• Try it:
Below are entries. Reproduce exactly the lines between the line holding "Rifacendosi inoltre a" and the line holding "valutazione per modelli", inclusive, and only those.

================

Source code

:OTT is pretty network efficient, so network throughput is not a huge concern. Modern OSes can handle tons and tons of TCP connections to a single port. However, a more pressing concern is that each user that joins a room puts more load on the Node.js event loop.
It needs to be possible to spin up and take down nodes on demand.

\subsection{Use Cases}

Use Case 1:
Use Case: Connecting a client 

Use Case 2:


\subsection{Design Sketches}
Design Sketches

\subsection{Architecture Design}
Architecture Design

================

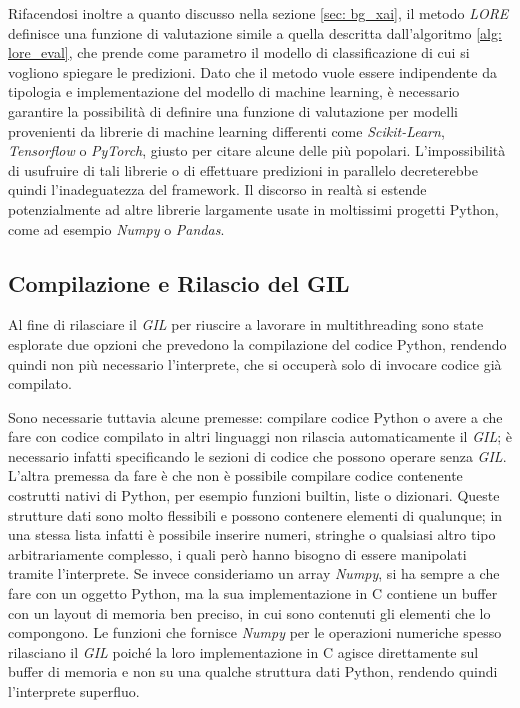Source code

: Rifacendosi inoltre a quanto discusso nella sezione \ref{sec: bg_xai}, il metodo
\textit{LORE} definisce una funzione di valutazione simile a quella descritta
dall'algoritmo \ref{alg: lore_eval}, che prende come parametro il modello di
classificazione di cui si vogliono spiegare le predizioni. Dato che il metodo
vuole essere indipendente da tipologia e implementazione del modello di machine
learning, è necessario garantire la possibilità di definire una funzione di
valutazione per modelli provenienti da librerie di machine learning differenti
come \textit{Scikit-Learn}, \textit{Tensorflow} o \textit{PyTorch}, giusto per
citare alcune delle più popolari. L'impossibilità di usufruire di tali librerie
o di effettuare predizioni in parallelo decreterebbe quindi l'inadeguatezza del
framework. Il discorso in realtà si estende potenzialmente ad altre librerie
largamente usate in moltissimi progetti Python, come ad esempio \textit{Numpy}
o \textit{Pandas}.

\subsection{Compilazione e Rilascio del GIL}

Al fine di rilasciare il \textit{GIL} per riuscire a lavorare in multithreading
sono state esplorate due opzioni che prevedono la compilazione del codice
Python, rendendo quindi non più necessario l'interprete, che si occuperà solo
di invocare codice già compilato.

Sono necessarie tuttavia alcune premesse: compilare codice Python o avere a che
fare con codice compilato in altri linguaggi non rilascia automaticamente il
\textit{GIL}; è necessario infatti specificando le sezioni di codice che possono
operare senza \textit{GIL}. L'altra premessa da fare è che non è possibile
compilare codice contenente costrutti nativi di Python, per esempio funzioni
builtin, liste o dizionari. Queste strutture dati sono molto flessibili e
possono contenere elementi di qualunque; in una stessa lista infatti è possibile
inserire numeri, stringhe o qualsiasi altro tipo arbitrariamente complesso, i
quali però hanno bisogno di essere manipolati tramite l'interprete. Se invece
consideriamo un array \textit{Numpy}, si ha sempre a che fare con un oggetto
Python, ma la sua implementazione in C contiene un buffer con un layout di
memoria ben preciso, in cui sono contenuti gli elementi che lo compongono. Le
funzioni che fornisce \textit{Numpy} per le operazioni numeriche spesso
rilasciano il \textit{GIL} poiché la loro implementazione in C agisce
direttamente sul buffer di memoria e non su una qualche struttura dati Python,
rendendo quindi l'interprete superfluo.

================

• Answer below:
: Rifacendosi inoltre a quanto discusso nella sezione \ref{sec: bg_xai}, il metodo
\textit{LORE} definisce una funzione di valutazione simile a quella descritta
dall'algoritmo \ref{alg: lore_eval}, che prende come parametro il modello di
classificazione di cui si vogliono spiegare le predizioni. Dato che il metodo
vuole essere indipendente da tipologia e implementazione del modello di machine
learning, è necessario garantire la possibilità di definire una funzione di
valutazione per modelli provenienti da librerie di machine learning differenti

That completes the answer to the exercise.